# Oxygen bottles



## daedalus (Nov 22, 2008)

Lets say you are a rual department based at about 2,000 ft above sea level as your elevation. You have a call to a motorist on a mountain road in your response area, the scene is located at 8,000 ft. What are the effects, if any, on O2, the air inside BVM masks, sterile saline bottles, med vials, etc?


----------



## Code 3 (Nov 22, 2008)

daedalus said:


> Lets say you are a rual department based at about 2,000 ft above sea level as your elevation. You have a call to a motorist on a mountain road in your response area, the scene is located at 8,000 ft. What are the effects, if any, on O2, the air inside BVM masks, sterile saline bottles, med vials, etc?



In terms of bottles (plastic, glass, etc.):

_Packages sealed at or near sea level will experience an increased pressure differential on the seal/closure/finish with exposure to higher elevations. *This pressure differential can cause leaks.*_

http://www.healthcare-packaging.com/archives/2006/03/leak_testing_liquid_pharmaceut.


----------



## mycrofft (Nov 22, 2008)

*Happens all the time with aircraft, helos and small planes not always pressurized.*

Plastic wrap tends to poof up a little. Multiple dose vials may act differently but won't rupture.  Only 8k... the biggest effect is that your pt has had less O2 pressure than at lower elevations, until you raise the overall percentage. Vent and Rid can give you better math on that. I might wonder about the balloon inflatable obturators on airways? (Indwelling urinary cath should not pose a prob since it's inflated with saline, water based liquids don't expand or contract). O2 cylinder....no problem. (What about pts with pulmonary blebs, going to get more spontaneous pneumos?).

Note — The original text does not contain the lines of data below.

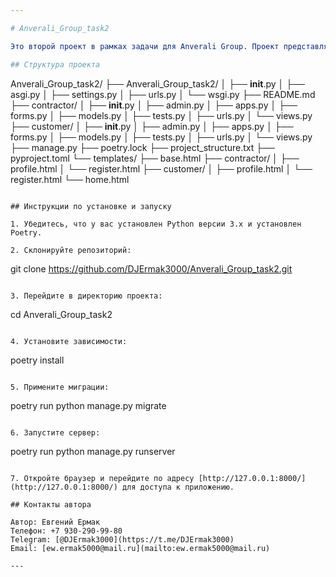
 ```yaml
---

# Anverali_Group_task2

Это второй проект в рамках задачи для Anverali Group. Проект представляет собой веб-приложение для регистрации пользователей в двух категориях: заказчиков (Customers) и подрядчиков (Contractors).

## Структура проекта

```
Anverali_Group_task2/
├── Anverali_Group_task2/
│   ├── __init__.py
│   ├── asgi.py
│   ├── settings.py
│   ├── urls.py
│   └── wsgi.py
├── README.md
├── contractor/
│   ├── __init__.py
│   ├── admin.py
│   ├── apps.py
│   ├── forms.py
│   ├── models.py
│   ├── tests.py
│   ├── urls.py
│   └── views.py
├── customer/
│   ├── __init__.py
│   ├── admin.py
│   ├── apps.py
│   ├── forms.py
│   ├── models.py
│   ├── tests.py
│   ├── urls.py
│   └── views.py
├── manage.py
├── poetry.lock
├── project_structure.txt
├── pyproject.toml
└── templates/
    ├── base.html
    ├── contractor/
    │   ├── profile.html
    │   └── register.html
    ├── customer/
    │   ├── profile.html
    │   └── register.html
    └── home.html
```

## Инструкции по установке и запуску

1. Убедитесь, что у вас установлен Python версии 3.x и установлен Poetry.

2. Склонируйте репозиторий:

```
git clone https://github.com/DJErmak3000/Anverali_Group_task2.git
```

3. Перейдите в директорию проекта:

```
cd Anverali_Group_task2
```

4. Установите зависимости:

```
poetry install
```

5. Примените миграции:

```
poetry run python manage.py migrate
```

6. Запустите сервер:

```
poetry run python manage.py runserver
```

7. Откройте браузер и перейдите по адресу [http://127.0.0.1:8000/](http://127.0.0.1:8000/) для доступа к приложению.

## Контакты автора

Автор: Евгений Ермак
Телефон: +7 930-290-99-80
Telegram: [@DJErmak3000](https://t.me/DJErmak3000)
Email: [ew.ermak5000@mail.ru](mailto:ew.ermak5000@mail.ru)

---
```

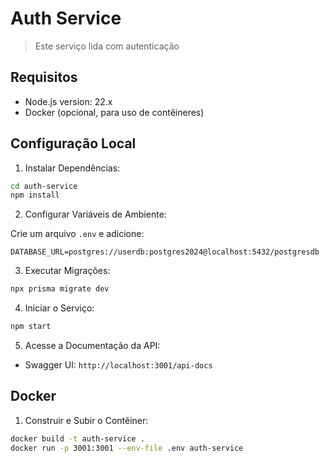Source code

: # Auth Service

> Este serviço lida com autenticação

## Requisitos

- Node.js version: 22.x
- Docker (opcional, para uso de contêineres)

## Configuração Local

1. Instalar Dependências:

```sh
cd auth-service
npm install
```

2. Configurar Variáveis de Ambiente:

Crie um arquivo `.env` e adicione:

```env
DATABASE_URL=postgres://userdb:postgres2024@localhost:5432/postgresdb
```

3. Executar Migrações:

```sh
npx prisma migrate dev
```

4. Iniciar o Serviço:

```sh
npm start
```

5. Acesse a Documentação da API:

- Swagger UI: `http://localhost:3001/api-docs`

## Docker

1. Construir e Subir o Contêiner:

```sh
docker build -t auth-service .
docker run -p 3001:3001 --env-file .env auth-service
```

I'm told that _descending_ can cause airsplints and other inflatables to expand.


----------



## Tincanfireman (Nov 22, 2008)

Boyles Law addresses this question thusly: Under a constant temperature, gas will compress as pressure is applied. The volume of a fixed amount of gas is inversely proportional to the total amount of pressure applied. If the pressure doubles, the volume shrinks to half. 
An amount of air at higher altitudes is less compressed and therefore takes up more volume than air at sea level. A balloon inflated and tied off at sea level will expand as it rises in the atmosphere.

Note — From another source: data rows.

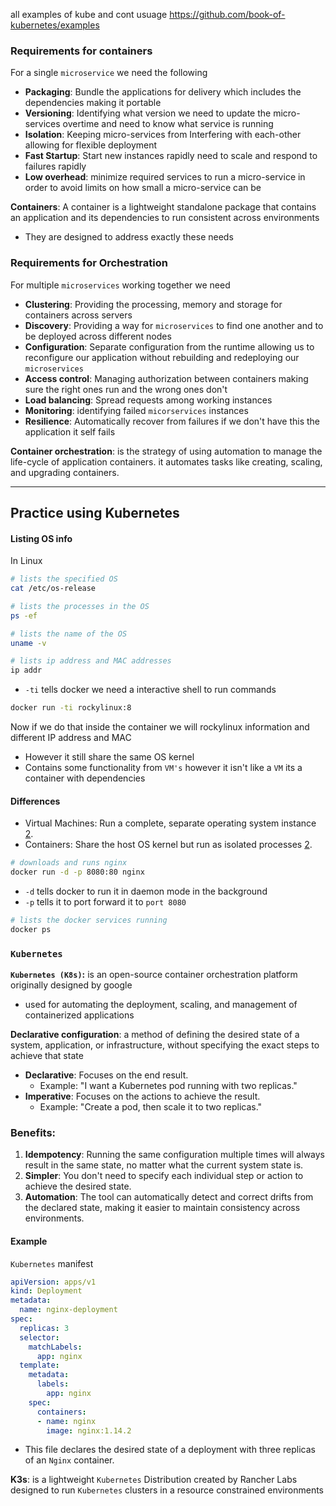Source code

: 
all examples of kube and cont usuage https://github.com/book-of-kubernetes/examples

### Requirements for containers 

For a single `microservice` we need the following 

- **Packaging**: Bundle the applications for delivery which includes the dependencies making it portable 
- **Versioning**: Identifying what version we need to update the micro-services overtime and need to know what service is running
- **Isolation**: Keeping micro-services from Interfering with each-other allowing for flexible deployment
- **Fast Startup**: Start new instances rapidly need to scale and respond to failures rapidly  
- **Low overhead**: minimize required services to run a micro-service in order to avoid limits on how small a micro-service can be

**Containers**: A container is a lightweight standalone package that contains an application and its dependencies to run consistent across environments 

- They are designed to address exactly these needs

### Requirements for Orchestration 

For multiple `microservices` working together we need 

- **Clustering**: Providing the processing, memory and storage for containers across servers 
- **Discovery**: Providing a way for `microservices` to find one another and to be deployed across different nodes
- **Configuration**: Separate configuration from the runtime allowing us to reconfigure our application without rebuilding and redeploying our `microservices`
- **Access control**: Managing authorization between containers making sure the right ones run and the wrong ones don't 
- **Load balancing**: Spread requests among working instances 
- **Monitoring**: identifying failed `micorservices` instances 
- **Resilience**:  Automatically recover from failures if we don't have this the application it self fails 

**Container orchestration**: is  the strategy of using automation to manage the life-cycle of application containers. it automates tasks like creating, scaling, and upgrading containers. 

---

## Practice using Kubernetes 

#### Listing OS info

In Linux 

```bash
# lists the specified OS 
cat /etc/os-release

# lists the processes in the OS 
ps -ef 

# lists the name of the OS 
uname -v

# lists ip address and MAC addresses 
ip addr
```

- `-ti` tells docker we need a interactive shell to run commands 

```bash
docker run -ti rockylinux:8
```

Now if we do that inside the container we will rockylinux information and different IP address and MAC
- However it still share the same OS kernel 
- Contains some functionality from `VM's` however it isn't like a `VM` its a container with dependencies

#### Differences 
- Virtual Machines: Run a complete, separate operating system instance [2](https://serverfault.com/questions/788953/what-is-the-difference-between-containers-and-virtual-machines).
- Containers: Share the host OS kernel but run as isolated processes [2](https://serverfault.com/questions/788953/what-is-the-difference-between-containers-and-virtual-machines).

```bash
# downloads and runs nginx
docker run -d -p 8080:80 nginx
```

- `-d` tells docker to run it in daemon mode in the background 
- `-p` tells it to port forward it to `port 8080`

```bash
# lists the docker services running 
docker ps
```

### `Kubernetes`

**`Kubernetes (K8s)`:** is an open-source container orchestration platform originally designed by google
- used for automating the deployment, scaling, and management of containerized applications 

**Declarative configuration**: a method of defining the desired state of a system, application, or infrastructure, without specifying the exact steps to achieve that state

- **Declarative**: Focuses on the end result.
    - Example: "I want a Kubernetes pod running with two replicas."
- **Imperative**: Focuses on the actions to achieve the result.
    - Example: "Create a pod, then scale it to two replicas."

### Benefits:

1. **Idempotency**: Running the same configuration multiple times will always result in the same state, no matter what the current system state is.
2. **Simpler**: You don't need to specify each individual step or action to achieve the desired state.
3. **Automation**: The tool can automatically detect and correct drifts from the declared state, making it easier to maintain consistency across environments.

#### Example

`Kubernetes` manifest 

``` yaml
apiVersion: apps/v1
kind: Deployment
metadata:
  name: nginx-deployment
spec:
  replicas: 3
  selector:
    matchLabels:
      app: nginx
  template:
    metadata:
      labels:
        app: nginx
    spec:
      containers:
      - name: nginx
        image: nginx:1.14.2
```

- This file declares the desired state of a deployment with three replicas of an `Nginx` container.

**K3s**: is a lightweight `Kubernetes` Distribution created by Rancher Labs designed to run `Kubernetes` clusters in a resource constrained environments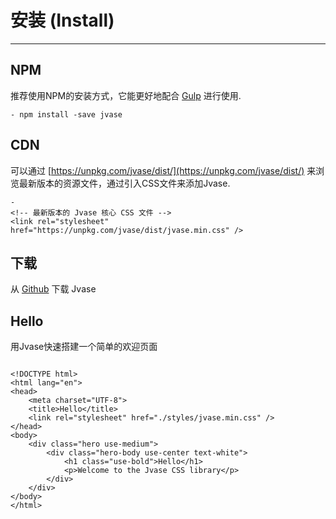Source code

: # 安装 (Install)
***

## NPM
推荐使用NPM的安装方式，它能更好地配合 [Gulp](https://gulpjs.com/) 进行使用.
```
- npm install -save jvase
```

## CDN
可以通过 [https://unpkg.com/jvase/dist/](https://unpkg.com/jvase/dist/) 来浏览最新版本的资源文件，通过引入CSS文件来添加Jvase.
```
- 
<!-- 最新版本的 Jvase 核心 CSS 文件 -->
<link rel="stylesheet" href="https://unpkg.com/jvase/dist/jvase.min.css" />
```

## 下载
从 [Github](https://github.com//focci/jvase/archive/master.zip) 下载 Jvase

## Hello
用Jvase快速搭建一个简单的欢迎页面

```

<!DOCTYPE html>
<html lang="en">
<head>
    <meta charset="UTF-8">
    <title>Hello</title>
    <link rel="stylesheet" href="./styles/jvase.min.css" />
</head>
<body>
    <div class="hero use-medium">
        <div class="hero-body use-center text-white">
            <h1 class="use-bold">Hello</h1>
            <p>Welcome to the Jvase CSS library</p>
        </div>
    </div>
</body>
</html>
```
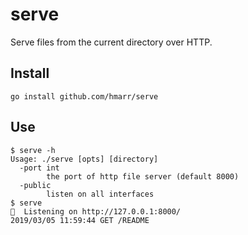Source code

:# serve

Serve files from the current directory over HTTP.

## Install

```
go install github.com/hmarr/serve
```

## Use

```
$ serve -h
Usage: ./serve [opts] [directory]
  -port int
    	the port of http file server (default 8000)
  -public
    	listen on all interfaces
$ serve
🚀  Listening on http://127.0.0.1:8000/
2019/03/05 11:59:44 GET /README
```
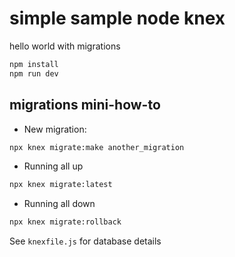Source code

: # simple sample node knex 

hello world with migrations

```bash
npm install
npm run dev
```

## migrations mini-how-to

- New migration:

```bash
npx knex migrate:make another_migration
```

- Running all up

```bash
npx knex migrate:latest
```

- Running all down

```bash
npx knex migrate:rollback
```

See `knexfile.js` for database details
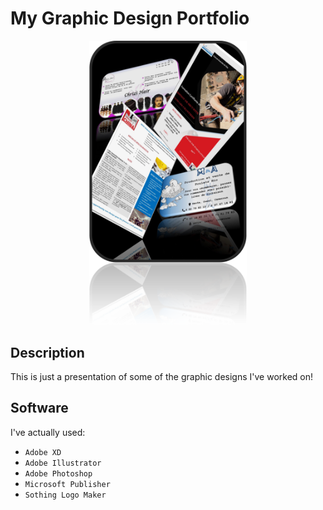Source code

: # My Graphic Design Portfolio

<p align="center">
  <img  width="50%" alt="Demo Image" src="https://github.com/verdianeDada/graphic-design-portfolio/blob/master/Demo.png">
</p>


## Description
This is just a presentation of some of the graphic designs I've worked on!

## Software
I've actually used:
- ```Adobe XD``` 
- ```Adobe Illustrator``` 
- ```Adobe Photoshop``` 
- ```Microsoft Publisher``` 
- ```Sothing Logo Maker```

I have no idea how I remembered Boyles Law from Intermediate class, but there you go. I guess all the Mountain Dew I consumed kept at least one brain cell awake...lol

Here's a chart of differential pressure based on altitude:

Altitude Pressure Altitude Pressure 

0,000 29.92 20,000 13.75
1,000 28.86 25,000 11.10
2,000 27.82 30,000 8.886 
3,000 26.82 35.000 7.041
4,000 25.84 40,000 5.538
5,000 24.89 45,000 4.355 
10,000 20.58 50,000 3.425
15,000 16.88 60,000 2.118
18,000 * 14.94 100,000 0.329

* Almost precisely 1/2 Sea Level

P.S Sorry all the numbers scrunched together...


----------



## mycrofft (Nov 23, 2008)

*RAPID climbs to greater altitude get more exotic.*

In DESERT STORM a few aviators had teeth start throbbing and reportdly crack or loosen a filling due to crummy dental work and rapid loss of pressure (barodontalgia=dental pain due to changes in air pressure). Ditto joint pain. 
One container affected by that sort of altitude change is the beer can. Open one and drink it ,and it will pack more wallop than you are used to.


----------



## daedalus (Nov 29, 2008)

Freezing temperatures. At our hypothetical rural station, over night temp frequently dives below 10 degrees F. Sterile water for irrigation would freeze would it not? IV Saline may stay liquid because of the salt content, but one could not infuse cold saline into someone's circulation. Sensitive drugs could be stored at these temperatures? 

Southern California: Temperatures frequently rise to over 100 F in the summer months. Can medications be stored inside a sweltering ambulance?


----------



## mycrofft (Nov 29, 2008)

*As I've been given to understand..*

Don't use freezing cold NS. Even if it didn't freeze, if it were below 0 deg. Centigrade it could freeze other stuff, like your pt. Some meds might start to precipitate, ask a pharmacist, they love being treated like professionals instead of vicodin dispensers.

I've used units sitting overnight in sub-zero; we had frozen condensation in the unit's built in O2 lines, battery operated stuff was sluggish, and a naugahyde (vinyl) seat cover cracked when pushed on as I was climbing in. Tape adhesive doesn't want to work. Blankets were cold even after the air in the unit had warmed up. BVM's did not want to conform.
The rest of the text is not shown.